The invention also concerns a removable adjustment device comprising a drive means, a drive rod and a coupling, which may be used in vessels provided with an adjustable outflow device and which are intended to be mobile.
Metallurgical vessels with an adjustable outflow device on their underside are employed frequently in the steel industry (see, e.g. GB No. 1477173). An example is the tundish of a continuous casting machine, from which a nozzle projects into a mould. The outflow through this nozzle is controlled by a slide gate. Such a tundish is designed to be mobile as it must be possible for casting to continue with a replacement tundish when for example the tundish has to be repaired. The frequency with which a tundish has to be replaced depends on the casting cycle.

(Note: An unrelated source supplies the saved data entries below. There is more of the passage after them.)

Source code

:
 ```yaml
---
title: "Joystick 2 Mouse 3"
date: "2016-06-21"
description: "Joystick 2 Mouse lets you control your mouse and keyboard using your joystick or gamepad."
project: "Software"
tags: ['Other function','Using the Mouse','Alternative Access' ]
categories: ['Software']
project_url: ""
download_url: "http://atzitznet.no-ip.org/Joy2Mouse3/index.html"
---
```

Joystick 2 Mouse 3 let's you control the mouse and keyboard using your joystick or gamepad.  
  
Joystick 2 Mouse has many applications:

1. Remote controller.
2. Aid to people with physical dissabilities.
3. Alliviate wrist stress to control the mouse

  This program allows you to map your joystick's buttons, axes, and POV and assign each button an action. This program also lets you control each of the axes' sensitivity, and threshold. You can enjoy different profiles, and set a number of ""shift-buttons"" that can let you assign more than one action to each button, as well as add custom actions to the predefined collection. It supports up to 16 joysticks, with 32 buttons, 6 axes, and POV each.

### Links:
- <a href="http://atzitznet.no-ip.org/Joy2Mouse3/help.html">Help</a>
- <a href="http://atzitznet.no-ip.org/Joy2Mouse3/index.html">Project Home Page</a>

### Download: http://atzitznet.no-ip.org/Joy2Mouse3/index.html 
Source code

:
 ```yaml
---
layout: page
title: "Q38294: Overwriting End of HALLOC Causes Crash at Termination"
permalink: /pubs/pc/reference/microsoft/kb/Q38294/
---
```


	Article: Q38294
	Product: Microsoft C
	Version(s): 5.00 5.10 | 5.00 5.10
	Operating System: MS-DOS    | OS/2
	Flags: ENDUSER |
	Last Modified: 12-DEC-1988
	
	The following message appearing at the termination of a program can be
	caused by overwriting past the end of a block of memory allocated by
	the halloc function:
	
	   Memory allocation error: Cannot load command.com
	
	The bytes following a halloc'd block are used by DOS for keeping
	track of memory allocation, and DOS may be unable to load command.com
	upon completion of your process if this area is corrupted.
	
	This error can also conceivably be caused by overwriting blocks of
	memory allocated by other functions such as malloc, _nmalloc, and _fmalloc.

Usually three to four ladles of steel to be cast are emptied into the tundish, and after casting is completed and the tundish has had any remaining steel and slag emptied out of it, it is replaced. Sometimes the tundish is replaced after one charge, that is after the contents of one ladle have been cast. The quality of the lining and the outflow openings of the tundish used for casting are then checked.
For these methods of operation it is necessary to have a number of tundishes in circulation, with it being necessary for them to be replaced quickly because of the need to maintain the required production capacity of the casting machine.
The slide gate fitted on the underside of the tundish is connected via a drive rod in the driving direction to a drive device, such as a hydraulic cylinder. Tundishes which include a hydraulic cylinder can be replaced rapidly as only the hydraulic supply and discharge lines have to be disconnected or connected. This does, however, have the disadvantage that oil from the hydraulic system can get onto the casting platform, which increases the risk of fire. In addition, the hydraulic system must be vented at regular intervals, and dirt can enter the system, which causes oil leaks.
In U.S. Pat. No. 4,042,207 a casting ladle or tundish is disclosed with a slide gate permanently secured to its underside but a removable hydraulic cylinder drive for adjusting the slide gate. In this way the disadvantages of having to disconnect the hydraulic lines are avoided, but the manner of attachment of the slide gate adjustment device is not suited for fast and secure operation. The hydraulic cylinder is hooked onto lugs projecting from the slide gate and it is then necessary to manipulate the piston rod projecting from it (it is suggested that both axial and rotational movements of the rod may be required) in order to couple the rod drivingly with a moveable part of the slide gate. Even after this series of operations the adjustment device is not positively secured to the tundish or the slide gate; it relies on its own weight providing a stabilising force to hold it in position.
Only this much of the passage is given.